Provided entries below:
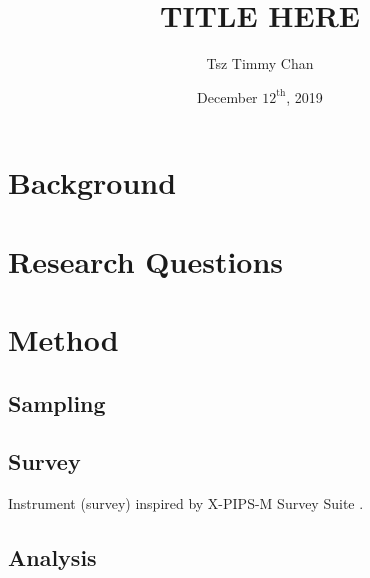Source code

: \documentclass{LSRIarticle}
\title{TITLE HERE}	%
\author{Tsz Timmy Chan}	%
\date{December $12^{\text{th}}$, 2019}
\begin{document}
\section{Background}


\section{Research Questions}

\section{Method}
\subsection{Sampling}
\subsection{Survey}
Instrument (survey) inspired by X-PIPS-M Survey Suite \parencite{apkarianXPIPSMSurveySuite2019}.
\subsection{Analysis}





\end{document}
End of Provided entries.
__Assigned task__
For the records above, output each one exactly and skip any image.

__Task response__
Source code

: \documentclass{LSRIarticle}
\title{TITLE HERE}	%
\author{Tsz Timmy Chan}	%
\date{December $12^{\text{th}}$, 2019}
\begin{document}
\section{Background}


\section{Research Questions}

\section{Method}
\subsection{Sampling}
\subsection{Survey}
Instrument (survey) inspired by X-PIPS-M Survey Suite \parencite{apkarianXPIPSMSurveySuite2019}.
\subsection{Analysis}





\end{document}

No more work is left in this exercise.